A new parish, St. Clare of Assisi in Daniel Island, South Carolina, founded in 2014 shines as a point of hope.

About 800 households of 2,300 individuals currently meet in the local Catholic high school gymnasium while the plans to construct the church building are underway. Parishioners have raised $14 million of the $15.6 million of the project cost in a mere 18 months.

The pastor, Father Gregory West, attributes part of the growth of the parish to the population boom happening in the Charleston region, which is growing three times faster than the U.S. average.
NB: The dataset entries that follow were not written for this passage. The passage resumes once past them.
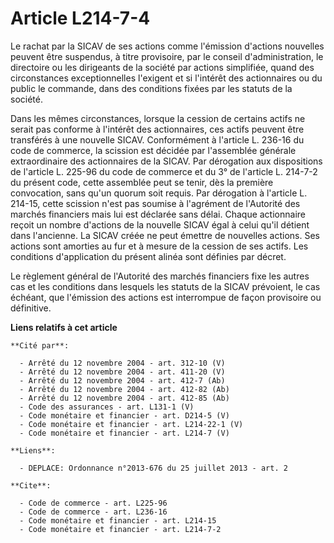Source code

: # Article L214-7-4

Le rachat par la SICAV de ses actions comme l'émission d'actions nouvelles peuvent être suspendus, à titre provisoire, par le
conseil d'administration, le directoire ou les dirigeants de la société par actions simplifiée, quand des circonstances
exceptionnelles l'exigent et si l'intérêt des actionnaires ou du public le commande, dans des conditions fixées par les
statuts de la société. 

Dans les mêmes circonstances, lorsque la cession de certains actifs ne serait pas conforme à l'intérêt des actionnaires, ces
actifs peuvent être transférés à une nouvelle SICAV. Conformément à l'article L. 236-16 du code de commerce, la scission est
décidée par l'assemblée générale extraordinaire des actionnaires de la SICAV. Par dérogation aux dispositions de l'article L.
225-96 du code de commerce et du 3° de l'article L. 214-7-2 du présent code, cette assemblée peut se tenir, dès la première
convocation, sans qu'un quorum soit requis. Par dérogation à l'article L. 214-15, cette scission n'est pas soumise à
l'agrément de l'Autorité des marchés financiers mais lui est déclarée sans délai. Chaque actionnaire reçoit un nombre
d'actions de la nouvelle SICAV égal à celui qu'il détient dans l'ancienne. La SICAV créée ne peut émettre de nouvelles
actions. Ses actions sont amorties au fur et à mesure de la cession de ses actifs. Les conditions d'application du présent
alinéa sont définies par décret. 

Le règlement général de l'Autorité des marchés financiers fixe les autres cas et les conditions dans lesquels les statuts de
la SICAV prévoient, le cas échéant, que l'émission des actions est interrompue de façon provisoire ou définitive.

**Liens relatifs à cet article**

	**Cité par**:

	  - Arrêté du 12 novembre 2004 - art. 312-10 (V)
	  - Arrêté du 12 novembre 2004 - art. 411-20 (V)
	  - Arrêté du 12 novembre 2004 - art. 412-7 (Ab)
	  - Arrêté du 12 novembre 2004 - art. 412-82 (Ab)
	  - Arrêté du 12 novembre 2004 - art. 412-85 (Ab)
	  - Code des assurances - art. L131-1 (V)
	  - Code monétaire et financier - art. D214-5 (V)
	  - Code monétaire et financier - art. L214-22-1 (V)
	  - Code monétaire et financier - art. L214-7 (V)

	**Liens**:

	  - DEPLACE: Ordonnance n°2013-676 du 25 juillet 2013 - art. 2

	**Cite**:

	  - Code de commerce - art. L225-96
	  - Code de commerce - art. L236-16
	  - Code monétaire et financier - art. L214-15
	  - Code monétaire et financier - art. L214-7-2
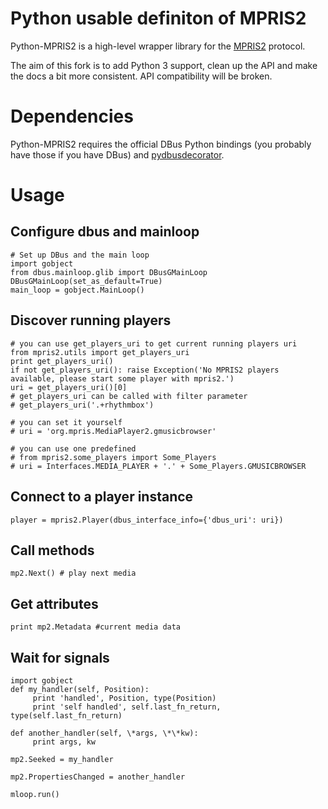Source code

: Python usable definiton of MPRIS2
====================================

Python-MPRIS2 is a high-level wrapper library for the [MPRIS2](http://www.mpris.org/2.1/spec/) protocol.

The aim of this fork is to add Python 3 support, clean up the API and make the docs a bit more consistent. API compatibility will be broken.

Dependencies
============

Python-MPRIS2 requires the official DBus Python bindings (you probably have those if you have DBus) and [pydbusdecorator](https://github.com/hugosenari/pydbusdecorator).

Usage
=====

Configure dbus and mainloop
---------------------------

    # Set up DBus and the main loop
    import gobject
    from dbus.mainloop.glib import DBusGMainLoop
    DBusGMainLoop(set_as_default=True)    
    main_loop = gobject.MainLoop()


Discover running players
------------------------

    # you can use get_players_uri to get current running players uri
    from mpris2.utils import get_players_uri
    print get_players_uri()
    if not get_players_uri(): raise Exception('No MPRIS2 players available, please start some player with mpris2.')
    uri = get_players_uri()[0] 
    # get_players_uri can be called with filter parameter
    # get_players_uri('.+rhythmbox')

    # you can set it yourself
    # uri = 'org.mpris.MediaPlayer2.gmusicbrowser'
    
    # you can use one predefined
    # from mpris2.some_players import Some_Players
    # uri = Interfaces.MEDIA_PLAYER + '.' + Some_Players.GMUSICBROWSER


Connect to a player instance
----------------------------

    player = mpris2.Player(dbus_interface_info={'dbus_uri': uri})


Call methods
------------


    mp2.Next() # play next media


Get attributes
--------------

    print mp2.Metadata #current media data


Wait for signals
----------------


    import gobject
    def my_handler(self, Position):
         print 'handled', Position, type(Position)
         print 'self handled', self.last_fn_return, type(self.last_fn_return)

    def another_handler(self, \*args, \*\*kw):
         print args, kw

    mp2.Seeked = my_handler

    mp2.PropertiesChanged = another_handler

    mloop.run()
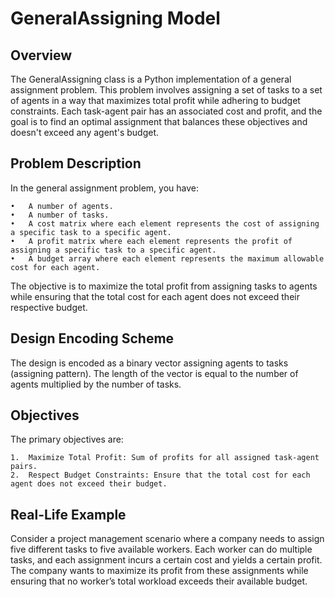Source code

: # GeneralAssigning Model


## Overview

The GeneralAssigning class is a Python implementation of a general assignment problem. This problem involves assigning a set of tasks to a set of agents in a way that maximizes total profit while adhering to budget constraints. Each task-agent pair has an associated cost and profit, and the goal is to find an optimal assignment that balances these objectives and doesn't exceed any agent's budget.


## Problem Description

In the general assignment problem, you have:

	•	A number of agents.
	•	A number of tasks.
	•	A cost matrix where each element represents the cost of assigning a specific task to a specific agent.
	•	A profit matrix where each element represents the profit of assigning a specific task to a specific agent.
	•	A budget array where each element represents the maximum allowable cost for each agent.

The objective is to maximize the total profit from assigning tasks to agents while ensuring that the total cost for each agent does not exceed their respective budget.


## Design Encoding Scheme

The design is encoded as a binary vector assigning agents to tasks (assigning pattern). The length of the vector is equal to the number of agents multiplied by the number of tasks. 


## Objectives

The primary objectives are:

	1.	Maximize Total Profit: Sum of profits for all assigned task-agent pairs.
	2.	Respect Budget Constraints: Ensure that the total cost for each agent does not exceed their budget.


## Real-Life Example

Consider a project management scenario where a company needs to assign five different tasks to five available workers. Each worker can do multiple tasks, and each assignment incurs a certain cost and yields a certain profit. The company wants to maximize its profit from these assignments while ensuring that no worker’s total workload exceeds their available budget.

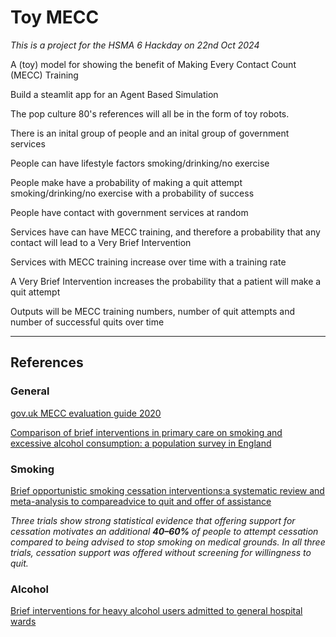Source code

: # Toy MECC

*This is a project for the HSMA 6 Hackday on 22nd Oct 2024*

A (toy) model for showing the benefit of Making Every Contact Count (MECC) Training

Build a steamlit app for an Agent Based Simulation

The pop culture 80's references will all be in the form of toy robots.

There is an inital group of people and an inital group of government services

People can have lifestyle factors smoking/drinking/no exercise

People make have a probability of making a quit attempt smoking/drinking/no exercise with a probability of success

People have contact with government services at random

Services have can have MECC training, and therefore a probability that any contact will lead to a Very Brief Intervention

Services with MECC training increase over time with a training rate

A Very Brief Intervention increases the probability that a patient will make a quit attempt

Outputs will be MECC training numbers, number of quit attempts and number of successful quits over time

---------

## References

### General

[gov.uk MECC evaluation guide 2020](https://www.gov.uk/government/publications/making-every-contact-count-mecc-practical-resources/mecc-evaluation-guide-2020#step-2-identify-the-existing-evidence-base)


[Comparison of brief interventions in primary care on smoking and excessive alcohol consumption: a population survey in England](https://bjgp.org/content/66/642/e1.short)


### Smoking

[Brief opportunistic smoking cessation interventions:a systematic review and meta-analysis to compareadvice to quit and offer of assistance](https://onlinelibrary.wiley.com/doi/full/10.1111/j.1360-0443.2011.03770.x?casa_token=KzcJE3JQ0cwAAAAA%3A-AKlcnickLE7jbewMjqR7N8z-uKBlEhcVtQV5Md000R_x-dHakikMEqaQUSrP1SW0N9TGGxOhTTDdMkc_A)

*Three trials show strong statistical evidence that offering support for cessation motivates an additional **40–60%** of people to attempt cessation compared to being advised to stop smoking on medical grounds. In all three trials, cessation support was offered without screening for willingness to quit.*


### Alcohol

[Brief interventions for heavy alcohol users admitted to general hospital wards
](https://www.cochranelibrary.com/cdsr/doi/10.1002/14651858.CD005191.pub3/full)




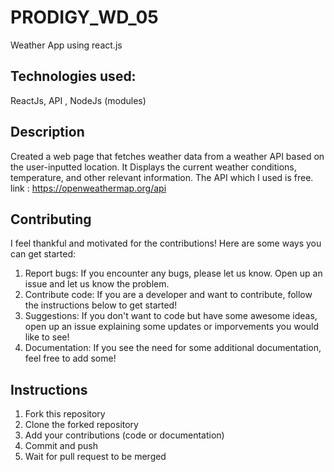 # PRODIGY_WD_05
Weather App using react.js

## Technologies used:
ReactJs, API , NodeJs (modules)

## Description
Created a web page that fetches weather data from a weather API  based on the user-inputted location. 
It Displays the current weather conditions, temperature, and other relevant information. The API which I used is free. link : https://openweathermap.org/api

## Contributing
I feel thankful and motivated for the contributions! Here are some ways you can get started:
1. Report bugs: If you encounter any bugs, please let us know. Open up an issue and let us know the problem.
2. Contribute code: If you are a developer and want to contribute, follow the instructions below to get started!
3. Suggestions: If you don't want to code but have some awesome ideas, open up an issue explaining some updates or imporvements you would like to see!
4. Documentation: If you see the need for some additional documentation, feel free to add some!

## Instructions
1. Fork this repository
2. Clone the forked repository
3. Add your contributions (code or documentation)
4. Commit and push
5. Wait for pull request to be merged
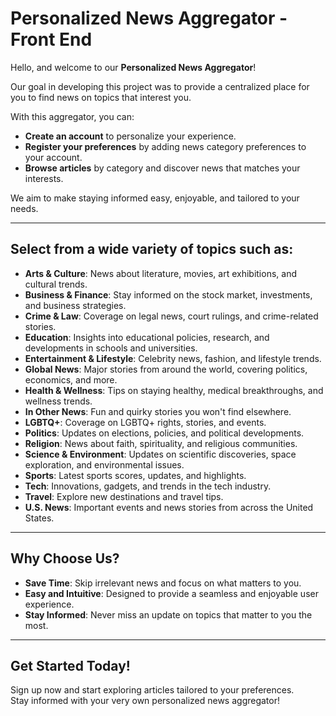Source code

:# **Personalized News Aggregator - Front End**

Hello, and welcome to our **Personalized News Aggregator**! 

Our goal in developing this project was to provide a centralized place for you to find news on topics that interest you. 

With this aggregator, you can:  
- **Create an account** to personalize your experience.  
- **Register your preferences** by adding news category preferences to your account.  
- **Browse articles** by category and discover news that matches your interests.  

We aim to make staying informed easy, enjoyable, and tailored to your needs.  

---  

## Select from a wide variety of topics such as:

- **Arts & Culture**: News about literature, movies, art exhibitions, and cultural trends.
- **Business & Finance**: Stay informed on the stock market, investments, and business strategies.
- **Crime & Law**: Coverage on legal news, court rulings, and crime-related stories.
- **Education**: Insights into educational policies, research, and developments in schools and universities.
- **Entertainment & Lifestyle**: Celebrity news, fashion, and lifestyle trends.
- **Global News**: Major stories from around the world, covering politics, economics, and more.
- **Health & Wellness**: Tips on staying healthy, medical breakthroughs, and wellness trends.
- **In Other News**: Fun and quirky stories you won't find elsewhere.
- **LGBTQ+**: Coverage on LGBTQ+ rights, stories, and events.
- **Politics**: Updates on elections, policies, and political developments.
- **Religion**: News about faith, spirituality, and religious communities.
- **Science & Environment**: Updates on scientific discoveries, space exploration, and environmental issues.
- **Sports**: Latest sports scores, updates, and highlights.
- **Tech**: Innovations, gadgets, and trends in the tech industry.
- **Travel**: Explore new destinations and travel tips.
- **U.S. News**: Important events and news stories from across the United States.

---

## Why Choose Us?

- **Save Time**: Skip irrelevant news and focus on what matters to you.
- **Easy and Intuitive**: Designed to provide a seamless and enjoyable user experience.
- **Stay Informed**: Never miss an update on topics that matter to you the most.

---

## Get Started Today!

Sign up now and start exploring articles tailored to your preferences.  
Stay informed with your very own personalized news aggregator!
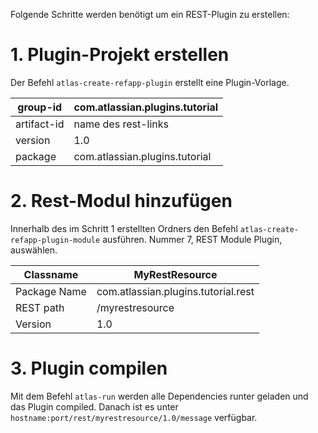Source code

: Folgende Schritte werden benötigt um ein REST-Plugin zu erstellen:
# 1. Plugin-Projekt erstellen
Der Befehl `atlas-create-refapp-plugin` erstellt eine Plugin-Vorlage.

| group-id    | com.atlassian.plugins.tutorial |
| ----------- | ------------------------------ |
| artifact-id | name des rest-links            |
| version     | 1.0                            |
| package     | com.atlassian.plugins.tutorial |
# 2. Rest-Modul hinzufügen
Innerhalb des im Schritt 1 erstellten Ordners den Befehl `atlas-create-refapp-plugin-module` ausführen. Nummer 7, REST Module Plugin, auswählen. 

| Classname    | MyRestResource                      |
| ------------ | ----------------------------------- |
| Package Name | com.atlassian.plugins.tutorial.rest |
| REST path    | /myrestresource                     |
| Version      | 1.0                                 |
# 3. Plugin compilen
Mit dem Befehl `atlas-run` werden alle Dependencies runter geladen und das Plugin compiled. Danach ist es unter `hostname:port/rest/myrestresource/1.0/message` verfügbar.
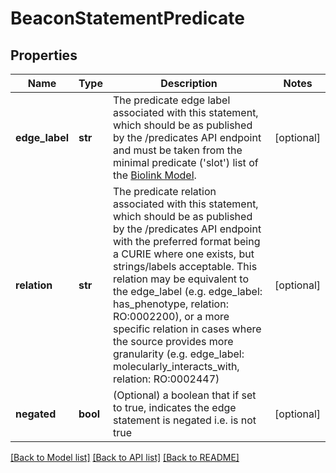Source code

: # BeaconStatementPredicate

## Properties
Name | Type | Description | Notes
------------ | ------------- | ------------- | -------------
**edge_label** | **str** | The predicate edge label associated with this statement, which should be as published by the /predicates API endpoint and must be taken from the minimal predicate (&#39;slot&#39;) list of the [Biolink Model](https://biolink.github.io/biolink-model).  | [optional] 
**relation** | **str** | The predicate relation associated with this statement, which should be as published by the /predicates API endpoint with the preferred format being a CURIE where one exists, but strings/labels acceptable. This relation may be equivalent to the edge_label (e.g. edge_label: has_phenotype, relation: RO:0002200), or a more specific relation in cases where the source provides more granularity (e.g. edge_label: molecularly_interacts_with, relation: RO:0002447) | [optional] 
**negated** | **bool** | (Optional) a boolean that if set to true, indicates the edge statement is negated i.e. is not true  | [optional] 

[[Back to Model list]](../README.md#documentation-for-models) [[Back to API list]](../README.md#documentation-for-api-endpoints) [[Back to README]](../README.md)


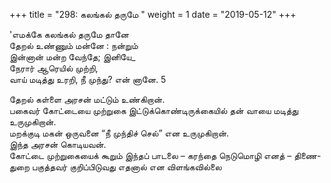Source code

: ﻿+++
title = "298: கலங்கல் தருமே  "
weight = 1
date = "2019-05-12"
+++

  
'எமக்கே கலங்கல் தருமே தானே  
தேறல் உண்ணும் மன்னே : நன்றும்  
இன்னான் மன்ற வேந்தே; இனியே_  
நேரார் ஆரெயில் முற்றி,  
வாய் மடித்து உரறி, நீ முந்து? என் னானே. 5  
  
தேறல் கள்ளை அரசன் மட்டும் உண்கிறான்.  
பகைவர் கோட்டையை முற்றுகை இட்டுக்கொண்டிருக்கையில் தன் வாயை மடித்து உருமுகிறான்.  
மறக்குடி மகன் ஒருவனை “நீ முந்திச் செல்” என உருமுகிறான்.  
இந்த அரசன் கொடியவன்.  
கோட்டை முற்றுகையைக் கூறும் இந்தப் பாடலை – கரந்தை நெடுமொழி எனத் – திணை-துறை பகுத்தவர் குறிப்பிடுவது எதனால் என விளங்கவில்லை  
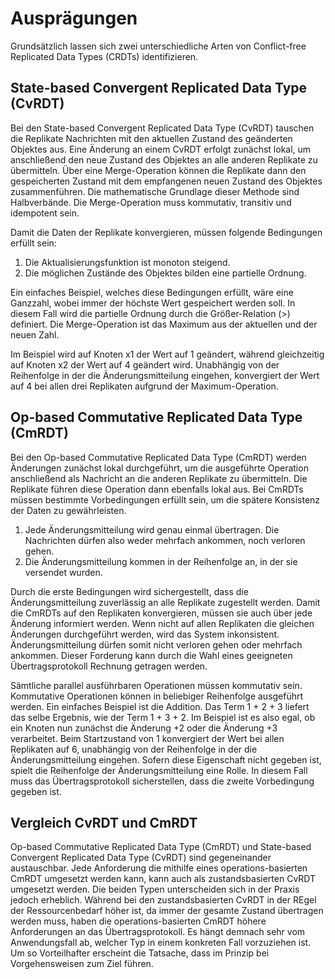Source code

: # Ausprägungen

Grundsätzlich lassen sich zwei unterschiedliche Arten von Conflict-free Replicated Data Types (CRDTs) identifizieren.

## State-based Convergent Replicated Data Type (CvRDT)

Bei den State-based Convergent Replicated Data Type (CvRDT) tauschen die Replikate Nachrichten mit den aktuellen Zustand des geänderten Objektes aus. Eine Änderung an einem CvRDT erfolgt zunächst lokal, um anschließend den neue Zustand des Objektes an alle anderen Replikate zu übermitteln. Über eine Merge-Operation können die Replikate dann den gespeicherten Zustand mit dem empfangenen neuen Zustand des Objektes zusammenführen. Die mathematische Grundlage dieser Methode sind Halbverbände. Die Merge-Operation muss kommutativ, transitiv und idempotent sein.

Damit die Daten der Replikate konvergieren, müssen folgende Bedingungen erfüllt sein:

1. Die Aktualisierungsfunktion ist monoton steigend.
2. Die möglichen Zustände des Objektes bilden eine partielle Ordnung.

Ein einfaches Beispiel, welches diese Bedingungen erfüllt, wäre eine Ganzzahl, wobei immer der höchste Wert gespeichert werden soll. In diesem Fall wird die partielle Ordnung durch die Größer-Relation (>) definiert. Die Merge-Operation ist das Maximum aus der aktuellen und der neuen Zahl.

Im Beispiel wird auf Knoten x1 der Wert auf 1 geändert, während gleichzeitig auf Knoten x2 der Wert auf 4 geändert wird. Unabhängig von der Reihenfolge in der die Änderungsmitteilung eingehen, konvergiert der Wert auf 4 bei allen drei Replikaten aufgrund der Maximum-Operation.

## Op-based Commutative Replicated Data Type (CmRDT)

Bei den Op-based Commutative Replicated Data Type (CmRDT) werden Änderungen zunächst lokal durchgeführt, um die ausgeführte Operation anschließend als Nachricht an die anderen Replikate zu übermitteln. Die Replikate führen diese Operation dann ebenfalls lokal aus. Bei CmRDTs müssen bestimmte Vorbedingungen erfüllt sein, um die spätere Konsistenz der Daten zu gewährleisten.

1. Jede Änderungsmitteilung wird genau einmal übertragen. Die Nachrichten dürfen also weder mehrfach ankommen, noch verloren gehen.
2. Die Änderungsmitteilung kommen in der Reihenfolge an, in der sie versendet wurden.

Durch die erste Bedingungen wird sichergestellt, dass die Änderungsmitteilung zuverlässig an alle Replikate zugestellt werden. Damit die CmRDTs auf den Replikaten konvergieren, müssen sie auch über jede Änderung informiert werden. Wenn nicht auf allen Replikaten die gleichen Änderungen durchgeführt werden, wird das System inkonsistent.  Änderungsmitteilung dürfen somit nicht verloren gehen oder mehrfach ankommen. Dieser Forderung kann durch die Wahl eines geeigneten Übertragsprotokoll Rechnung getragen werden.

Sämtliche parallel ausführbaren Operationen müssen kommutativ sein. Kommutative Operationen können in beliebiger Reihenfolge ausgeführt werden. Ein einfaches Beispiel ist die Addition. Das Term 1 + 2 + 3 liefert das selbe Ergebnis, wie der Term 1 + 3 + 2. Im Beispiel ist es also egal, ob ein Knoten nun zunächst die Änderung +2 oder die Änderung +3 verarbeitet. Beim Startzustand von 1 konvergiert der Wert bei allen Replikaten auf 6, unabhängig von der Reihenfolge in der die Änderungsmitteilung eingehen. Sofern diese Eigenschaft nicht gegeben ist, spielt die Reihenfolge der Änderungsmitteilung eine  Rolle. In diesem Fall muss das Übertragsprotokoll sicherstellen, dass die zweite Vorbedingung gegeben ist.

## Vergleich CvRDT und CmRDT

Op-based Commutative Replicated Data Type (CmRDT) und State-based Convergent Replicated Data Type (CvRDT) sind gegeneinander austauschbar. Jede Anforderung die mithilfe eines operations-basierten CmRDT umgesetzt werden kann, kann auch als zustandsbasierten CvRDT umgesetzt werden. Die beiden Typen unterscheiden sich in der Praxis jedoch erheblich. Während bei den zustandsbasierten CvRDT in der REgel der Ressourcenbedarf höher ist, da immer der gesamte Zustand übertragen werden muss, haben die operations-basierten CmRDT höhere Anforderungen an das Übertragsprotokoll. Es hängt demnach sehr vom Anwendungsfall ab, welcher Typ in einem konkreten Fall vorzuziehen ist. Um so Vorteilhafter erscheint die Tatsache, dass im Prinzip bei Vorgehensweisen zum Ziel führen.
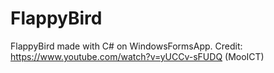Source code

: # FlappyBird
FlappyBird made with C# on WindowsFormsApp. Credit: https://www.youtube.com/watch?v=yUCCv-sFUDQ (MooICT)
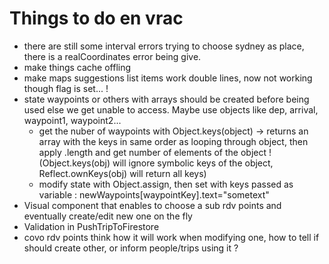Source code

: # Things to do en vrac

-   there are still some interval errors trying to choose sydney as place, there is a realCoordinates error being give.
-   make things cache offling
-   make maps suggestions list items work double lines, now not working though flag is set... !
-   state waypoints or others with arrays should be created before being used else we get unable to access. Maybe use objects like dep, arrival, waypoint1, waypoint2...
    -   get the nuber of waypoints with Object.keys(object) -> returns an array with the keys in same order as looping through object, then apply .length and get number of elements of the object ! (Object.keys(obj) will ignore symbolic keys of the object, Reflect.ownKeys(obj) will return all keys)
    -   modify state with Object.assign, then set with keys passed as variable : newWaypoints[waypointKey].text="sometext"
-   Visual component that enables to choose a sub rdv points and eventually create/edit new one on the fly
-   Validation in PushTripToFirestore
-   covo rdv points think how it will work when modifying one, how to tell if should create other, or inform people/trips using it ?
“The fact that we’re a new parish means that we’re doing things a little bit differently than many other parishes. We’re thinking outside of the box a little bit,” Father West said, pointing to the parish’s emphasis on using technology.

Because young people are shopping for parishes and don’t necessarily have the “Catholic brand loyalty that our parents did” even small gestures like a “New here?” tab on the parish website can make a difference, he said.

“We have to be on the edge, at the front of things, to be as welcoming and inviting as we can,” Father West added.

A spirit of welcome can also be found at St. Paul Catholic Center at Indiana University Bloomington.


“St. Paul’s has always prided itself in being a very welcoming parish, so we really go out of our way to welcome people to the parish,” said Dominican Father John Meany, the pastor.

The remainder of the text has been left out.